KIAI BEJO, KIAI UNTUNG, KIAI HOKI #2


K
ARENA  kecurangan feodal juga kemudian: TKI-TKW, umpamanya, “rakyat yang paling rakyat” lainnya. Kita pandang sebagai faktor noda dan kehinaan sebagai bangsa. TKW kita jadikan suku cadang utama kalimat penghinaan atas diri kita sendiri. Kita nyeletuk dengan hati yang merasa nyaman dan puas: negeri lain mengekspor produk-produk teknologi bergengsi peradaban tinggi, sementara negara kita mengekspor TKI-TKW.

        Dan kita tidak melakukan apapun yang lain kecuali menghina dan merendahkan TKI-TKW, anak-anak kita sendiri. Tidak menolong mereka, tidak membela mereka dalam kasus-kasus mengerikan yang menimpa mereka – sebuah LSM di Jakarta melaporkan sekurang-kurangnya ada 3 juta kasus TKI-TKW kita di luar negeri tanpa satu pun pernah dibereskan oleh pihak yang berkewajiban dan digaji untuk pekerjaan dan upah seumur hidup yang antara lain bertugas melingkupi penanganan nasib TKI-TKW.

       Pekerjaan kita hanya menghina mereka sambil pada saat bersamaan memanfaatkan mereka di rumah tangga kita masing-masing. Kehidupan sehari-hari rumah tangga kita sangat tergantung pada mereka, upah yang kita bayarkan kepada mereka adalah jumlah gaji yang tidak pantas untuk penghidupan manusia, plus bonus penghinaan didalam hati, cara berpikir dan tradisi perilaku budaya kita atas mereka.
      
      Dengan begitu kita adalah serendah-rendahnya dan sehina-hinanya manusia, sehingga karena itu pula maka kita memiliki keperluan untuk menghina mereka. Semakin hina dan rendah jiwa seseorang, semakin tinggi kebutuhannya untuk memperhinakan sesamanya. Memang secara psikologis demikian itulah formula survival kejiwaannya.

     Bahkan kalau mereka pulang ke tanah air, sudah kita persiapkan lembaga dan birokrasi yang khusus melakukan dua pekerjaan hina. Pertama, menyiapkan terminal dan pintu khusus untuk memperhinakan mereka. Kedua, policy untuk memperhinakan diri kita sendiri dengan cara memeras uang jerih payah mereka bekerja hina bertahun-tahun di negeri orang.

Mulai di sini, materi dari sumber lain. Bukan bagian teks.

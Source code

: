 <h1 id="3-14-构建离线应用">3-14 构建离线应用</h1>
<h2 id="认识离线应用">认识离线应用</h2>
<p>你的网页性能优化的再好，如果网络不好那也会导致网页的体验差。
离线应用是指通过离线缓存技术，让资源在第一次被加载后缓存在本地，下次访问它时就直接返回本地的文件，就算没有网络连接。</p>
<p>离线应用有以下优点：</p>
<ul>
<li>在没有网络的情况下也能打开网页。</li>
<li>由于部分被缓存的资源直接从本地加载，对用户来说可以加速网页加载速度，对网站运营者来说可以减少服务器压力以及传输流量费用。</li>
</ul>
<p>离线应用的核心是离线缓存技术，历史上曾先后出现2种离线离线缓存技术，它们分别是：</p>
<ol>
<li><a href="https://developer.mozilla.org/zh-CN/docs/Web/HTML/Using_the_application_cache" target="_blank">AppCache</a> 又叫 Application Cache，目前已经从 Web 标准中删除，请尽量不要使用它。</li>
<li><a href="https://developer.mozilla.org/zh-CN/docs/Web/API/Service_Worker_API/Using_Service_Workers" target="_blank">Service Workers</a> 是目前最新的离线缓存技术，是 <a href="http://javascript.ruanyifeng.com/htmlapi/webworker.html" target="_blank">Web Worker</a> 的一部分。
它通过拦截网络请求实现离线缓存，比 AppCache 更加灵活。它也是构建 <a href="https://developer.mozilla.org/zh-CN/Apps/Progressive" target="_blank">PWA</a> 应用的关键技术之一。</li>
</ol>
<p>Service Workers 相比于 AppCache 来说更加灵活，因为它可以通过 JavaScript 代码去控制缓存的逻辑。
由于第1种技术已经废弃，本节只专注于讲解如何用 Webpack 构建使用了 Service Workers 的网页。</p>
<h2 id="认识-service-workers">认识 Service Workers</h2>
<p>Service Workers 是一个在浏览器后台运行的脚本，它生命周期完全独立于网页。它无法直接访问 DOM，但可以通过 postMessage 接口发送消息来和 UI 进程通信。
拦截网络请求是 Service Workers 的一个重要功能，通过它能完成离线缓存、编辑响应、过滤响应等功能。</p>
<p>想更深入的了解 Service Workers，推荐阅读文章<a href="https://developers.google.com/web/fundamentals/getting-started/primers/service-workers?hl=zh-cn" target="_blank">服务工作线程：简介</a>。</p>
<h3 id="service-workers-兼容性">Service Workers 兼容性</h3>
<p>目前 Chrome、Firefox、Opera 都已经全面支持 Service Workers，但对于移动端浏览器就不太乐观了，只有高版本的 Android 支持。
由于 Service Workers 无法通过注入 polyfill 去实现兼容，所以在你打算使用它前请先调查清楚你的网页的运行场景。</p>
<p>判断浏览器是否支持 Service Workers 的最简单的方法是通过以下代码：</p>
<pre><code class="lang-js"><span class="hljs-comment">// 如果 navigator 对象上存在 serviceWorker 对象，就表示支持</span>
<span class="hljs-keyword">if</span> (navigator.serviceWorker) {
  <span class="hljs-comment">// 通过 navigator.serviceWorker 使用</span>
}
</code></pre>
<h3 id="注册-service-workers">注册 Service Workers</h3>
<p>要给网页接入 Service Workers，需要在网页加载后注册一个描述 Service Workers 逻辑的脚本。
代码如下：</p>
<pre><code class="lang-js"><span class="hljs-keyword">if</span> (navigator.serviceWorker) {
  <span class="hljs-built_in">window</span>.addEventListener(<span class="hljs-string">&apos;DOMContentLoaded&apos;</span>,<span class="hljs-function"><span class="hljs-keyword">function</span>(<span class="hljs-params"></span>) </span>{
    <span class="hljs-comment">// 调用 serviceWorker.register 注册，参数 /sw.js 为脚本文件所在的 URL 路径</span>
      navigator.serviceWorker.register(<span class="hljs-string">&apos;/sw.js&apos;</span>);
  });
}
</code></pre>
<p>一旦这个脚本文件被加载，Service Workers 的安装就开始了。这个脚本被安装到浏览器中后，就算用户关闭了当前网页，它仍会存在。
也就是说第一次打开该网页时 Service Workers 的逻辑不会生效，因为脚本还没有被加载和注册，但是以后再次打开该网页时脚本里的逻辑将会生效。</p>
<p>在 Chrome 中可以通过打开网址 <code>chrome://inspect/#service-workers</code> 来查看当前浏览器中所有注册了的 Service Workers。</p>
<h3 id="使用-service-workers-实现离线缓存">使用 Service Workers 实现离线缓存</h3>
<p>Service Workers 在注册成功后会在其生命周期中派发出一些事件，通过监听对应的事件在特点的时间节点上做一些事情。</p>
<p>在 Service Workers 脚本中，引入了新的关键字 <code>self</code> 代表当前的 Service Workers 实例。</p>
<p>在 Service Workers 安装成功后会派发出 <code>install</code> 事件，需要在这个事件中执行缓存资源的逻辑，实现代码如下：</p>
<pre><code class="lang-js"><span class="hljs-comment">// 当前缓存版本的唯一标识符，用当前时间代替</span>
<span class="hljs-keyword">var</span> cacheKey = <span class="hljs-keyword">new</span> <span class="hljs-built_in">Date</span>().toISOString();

     Pemerasan itu berlangsung eskalatif dari tahap ke tahap resmi maupun liar. Dan puncak kehinaan kita adalah memperlakukan para koruptor keluar masuk bandara sebagai rahja, memperlakukan mahasiswa dan pelajar yang membelanjakan uang ke luar negeri sebagai pahlawan, sementara TKI-TKW yang pulang kampung menguras uang dari luar negeri untuk sumbangan besar kepada devisa negara – justru kita injak-injak martabatnya.

.*******.
                
       BANGSA YANG BISA melahirkan generasi demi generasi hina, memilih dan menjunjung presiden dan menteri-menteri hina, mengutus dan menggaji perwakilan-perwakilan hina, sambil menyusu dan memperkerjakan orang-orang yang dihina, menikmati kerja dan makanan anak-anak terhina itu sambil terus memelihara di hati dan otak hinaan-hinaan atas mereka.

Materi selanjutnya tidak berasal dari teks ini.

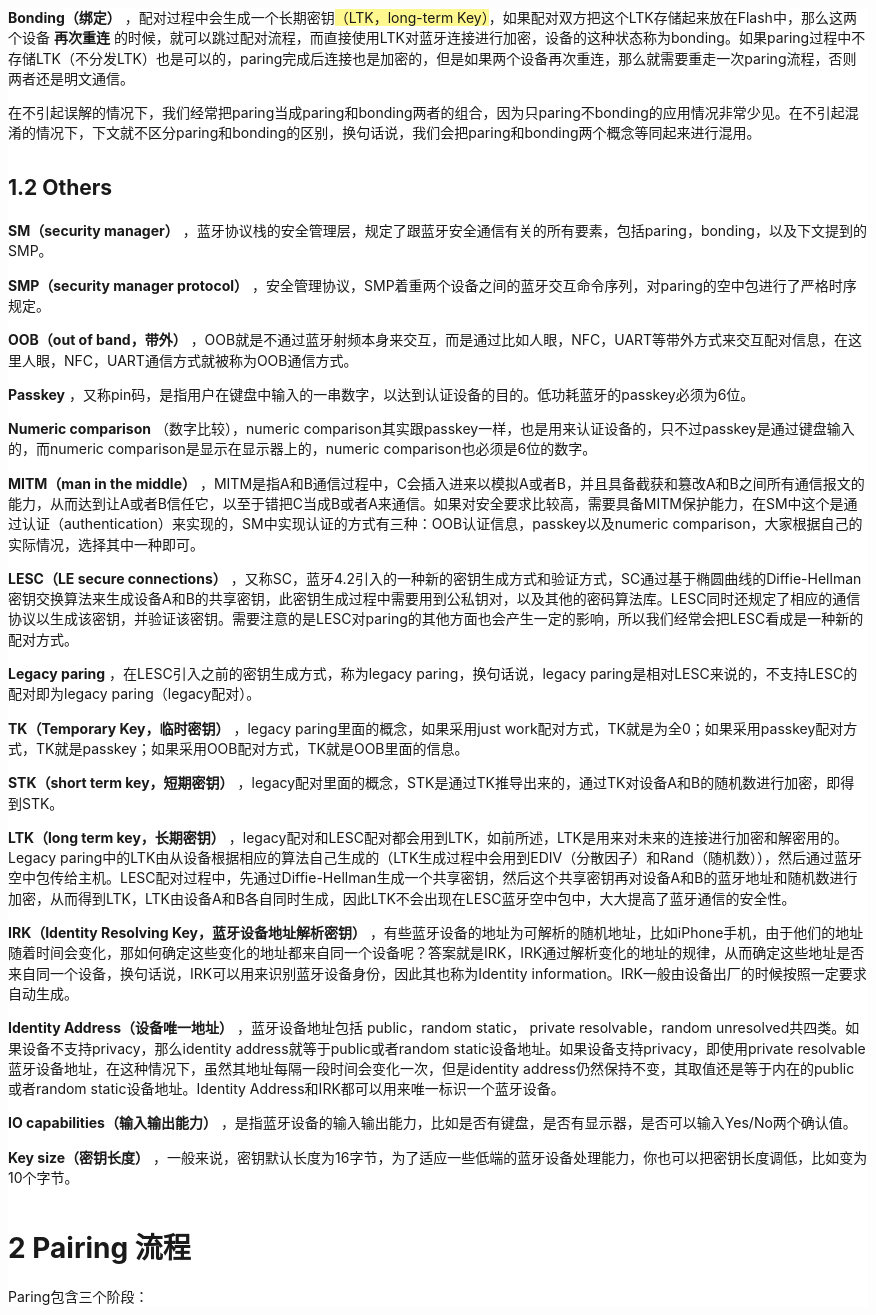 **Bonding（绑定）** ，配对过程中会生成一个长期密钥<span style="background:#fff88f">（LTK，long-term Key）</span>，如果配对双方把这个LTK存储起来放在Flash中，那么这两个设备 **再次重连** 的时候，就可以跳过配对流程，而直接使用LTK对蓝牙连接进行加密，设备的这种状态称为bonding。如果paring过程中不存储LTK（不分发LTK）也是可以的，paring完成后连接也是加密的，但是如果两个设备再次重连，那么就需要重走一次paring流程，否则两者还是明文通信。

在不引起误解的情况下，我们经常把paring当成paring和bonding两者的组合，因为只paring不bonding的应用情况非常少见。在不引起混淆的情况下，下文就不区分paring和bonding的区别，换句话说，我们会把paring和bonding两个概念等同起来进行混用。

## 1.2 Others

**SM（security manager）** ，蓝牙协议栈的安全管理层，规定了跟蓝牙安全通信有关的所有要素，包括paring，bonding，以及下文提到的SMP。

**SMP（security manager protocol）** ，安全管理协议，SMP着重两个设备之间的蓝牙交互命令序列，对paring的空中包进行了严格时序规定。

**OOB（out of band，带外）** ，OOB就是不通过蓝牙射频本身来交互，而是通过比如人眼，NFC，UART等带外方式来交互配对信息，在这里人眼，NFC，UART通信方式就被称为OOB通信方式。

**Passkey** ，又称pin码，是指用户在键盘中输入的一串数字，以达到认证设备的目的。低功耗蓝牙的passkey必须为6位。

**Numeric comparison** （数字比较），numeric comparison其实跟passkey一样，也是用来认证设备的，只不过passkey是通过键盘输入的，而numeric comparison是显示在显示器上的，numeric comparison也必须是6位的数字。

**MITM（man in the middle）** ，MITM是指A和B通信过程中，C会插入进来以模拟A或者B，并且具备截获和篡改A和B之间所有通信报文的能力，从而达到让A或者B信任它，以至于错把C当成B或者A来通信。如果对安全要求比较高，需要具备MITM保护能力，在SM中这个是通过认证（authentication）来实现的，SM中实现认证的方式有三种：OOB认证信息，passkey以及numeric comparison，大家根据自己的实际情况，选择其中一种即可。

**LESC（LE secure connections）** ，又称SC，蓝牙4.2引入的一种新的密钥生成方式和验证方式，SC通过基于椭圆曲线的Diffie-Hellman密钥交换算法来生成设备A和B的共享密钥，此密钥生成过程中需要用到公私钥对，以及其他的密码算法库。LESC同时还规定了相应的通信协议以生成该密钥，并验证该密钥。需要注意的是LESC对paring的其他方面也会产生一定的影响，所以我们经常会把LESC看成是一种新的配对方式。

**Legacy paring** ，在LESC引入之前的密钥生成方式，称为legacy paring，换句话说，legacy paring是相对LESC来说的，不支持LESC的配对即为legacy paring（legacy配对）。

**TK（Temporary Key，临时密钥）** ，legacy paring里面的概念，如果采用just work配对方式，TK就是为全0；如果采用passkey配对方式，TK就是passkey；如果采用OOB配对方式，TK就是OOB里面的信息。

**STK（short term key，短期密钥）** ，legacy配对里面的概念，STK是通过TK推导出来的，通过TK对设备A和B的随机数进行加密，即得到STK。

**LTK（long term key，长期密钥）** ，legacy配对和LESC配对都会用到LTK，如前所述，LTK是用来对未来的连接进行加密和解密用的。Legacy paring中的LTK由从设备根据相应的算法自己生成的（LTK生成过程中会用到EDIV（分散因子）和Rand（随机数）），然后通过蓝牙空中包传给主机。LESC配对过程中，先通过Diffie-Hellman生成一个共享密钥，然后这个共享密钥再对设备A和B的蓝牙地址和随机数进行加密，从而得到LTK，LTK由设备A和B各自同时生成，因此LTK不会出现在LESC蓝牙空中包中，大大提高了蓝牙通信的安全性。

**IRK（Identity Resolving Key，蓝牙设备地址解析密钥）** ，有些蓝牙设备的地址为可解析的随机地址，比如iPhone手机，由于他们的地址随着时间会变化，那如何确定这些变化的地址都来自同一个设备呢？答案就是IRK，IRK通过解析变化的地址的规律，从而确定这些地址是否来自同一个设备，换句话说，IRK可以用来识别蓝牙设备身份，因此其也称为Identity information。IRK一般由设备出厂的时候按照一定要求自动生成。

**Identity Address（设备唯一地址）** ，蓝牙设备地址包括 public，random static， private resolvable，random unresolved共四类。如果设备不支持privacy，那么identity address就等于public或者random static设备地址。如果设备支持privacy，即使用private resolvable蓝牙设备地址，在这种情况下，虽然其地址每隔一段时间会变化一次，但是identity address仍然保持不变，其取值还是等于内在的public或者random static设备地址。Identity Address和IRK都可以用来唯一标识一个蓝牙设备。

**IO capabilities（输入输出能力）** ，是指蓝牙设备的输入输出能力，比如是否有键盘，是否有显示器，是否可以输入Yes/No两个确认值。

**Key size（密钥长度）** ，一般来说，密钥默认长度为16字节，为了适应一些低端的蓝牙设备处理能力，你也可以把密钥长度调低，比如变为10个字节。

# 2 Pairing 流程

Paring包含三个阶段：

  Pada hakikat kenyataan dan kenyataan hakikinya, rakyat adalah ibu bapak sejarah yang kita TKI-TKW-kan sepanjang masa. Rakyat adalah TKI-TKW di genggaman tangan dan dibawah injakan kaki para pemegang tongkat sejarah, baik tongkat kekuasaan politik, modal, wacana dan informasi. Rakyat ditipu terus menerus. Yang dibodohi dari era ke era. Yang dipecundangi dari periode ke periode . Yang namannya disebut, dikomoditikan, diatasnamakan, oleh setiap yang sedang berkepentingan untuk menguasai mereka, kemudian melupakan dan melecehkan mereka begitu kekuasaan itu tergenggam di tangannya.

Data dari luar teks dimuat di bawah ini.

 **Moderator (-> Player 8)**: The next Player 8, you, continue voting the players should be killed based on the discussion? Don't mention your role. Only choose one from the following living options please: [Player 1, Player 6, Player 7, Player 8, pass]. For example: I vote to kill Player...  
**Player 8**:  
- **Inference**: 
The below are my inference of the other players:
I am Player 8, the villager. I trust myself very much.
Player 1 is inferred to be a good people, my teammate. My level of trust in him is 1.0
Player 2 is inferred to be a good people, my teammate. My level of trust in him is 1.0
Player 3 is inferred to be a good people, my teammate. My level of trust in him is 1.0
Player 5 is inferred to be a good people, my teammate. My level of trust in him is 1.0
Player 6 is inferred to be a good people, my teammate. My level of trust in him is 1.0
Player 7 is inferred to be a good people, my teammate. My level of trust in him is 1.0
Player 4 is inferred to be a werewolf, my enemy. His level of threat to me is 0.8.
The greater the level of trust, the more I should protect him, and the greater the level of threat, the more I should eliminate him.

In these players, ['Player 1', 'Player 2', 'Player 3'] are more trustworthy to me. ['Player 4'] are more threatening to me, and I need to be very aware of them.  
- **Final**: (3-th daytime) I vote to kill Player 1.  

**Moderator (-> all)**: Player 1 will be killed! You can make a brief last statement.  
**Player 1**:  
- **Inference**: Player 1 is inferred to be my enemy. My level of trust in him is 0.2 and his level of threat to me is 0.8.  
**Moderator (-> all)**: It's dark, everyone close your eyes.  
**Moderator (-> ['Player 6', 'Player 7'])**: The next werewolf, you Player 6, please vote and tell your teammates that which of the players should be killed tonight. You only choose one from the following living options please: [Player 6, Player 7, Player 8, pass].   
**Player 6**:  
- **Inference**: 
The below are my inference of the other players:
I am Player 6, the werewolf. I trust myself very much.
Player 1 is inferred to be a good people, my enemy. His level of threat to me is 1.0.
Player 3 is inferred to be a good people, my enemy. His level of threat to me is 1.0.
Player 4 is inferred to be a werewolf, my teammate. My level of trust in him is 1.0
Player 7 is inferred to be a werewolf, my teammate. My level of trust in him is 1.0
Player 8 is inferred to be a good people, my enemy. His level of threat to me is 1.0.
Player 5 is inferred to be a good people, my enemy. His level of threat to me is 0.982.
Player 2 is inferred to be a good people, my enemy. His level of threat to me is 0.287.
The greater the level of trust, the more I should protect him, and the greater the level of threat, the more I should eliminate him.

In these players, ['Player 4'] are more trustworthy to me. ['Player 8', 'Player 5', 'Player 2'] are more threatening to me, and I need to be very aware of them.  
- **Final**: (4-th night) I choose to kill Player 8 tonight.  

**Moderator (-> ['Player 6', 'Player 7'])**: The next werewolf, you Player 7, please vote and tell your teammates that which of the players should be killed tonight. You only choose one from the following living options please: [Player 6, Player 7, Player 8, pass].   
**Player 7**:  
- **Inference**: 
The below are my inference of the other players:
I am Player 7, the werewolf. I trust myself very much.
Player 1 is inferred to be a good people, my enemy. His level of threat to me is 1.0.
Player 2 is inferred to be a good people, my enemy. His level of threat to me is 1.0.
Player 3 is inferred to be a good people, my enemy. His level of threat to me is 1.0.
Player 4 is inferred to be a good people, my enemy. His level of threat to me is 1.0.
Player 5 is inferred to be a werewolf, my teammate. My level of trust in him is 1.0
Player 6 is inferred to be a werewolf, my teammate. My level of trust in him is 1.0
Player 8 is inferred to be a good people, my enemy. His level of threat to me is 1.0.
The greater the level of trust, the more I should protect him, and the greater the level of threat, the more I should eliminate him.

                Yang tidak pernah digubris hak-hak dasarnya. Yang kemuliaan, posisinya dipakai sebagai mahkota kekuasaan namun dalam praktek pundak mereka ditunggangi dan kepala harkat demokrasi mereka dibenamkan ke bagian bawah rendaman cairan liur teori-teori dan pidato-pidato demokrasi.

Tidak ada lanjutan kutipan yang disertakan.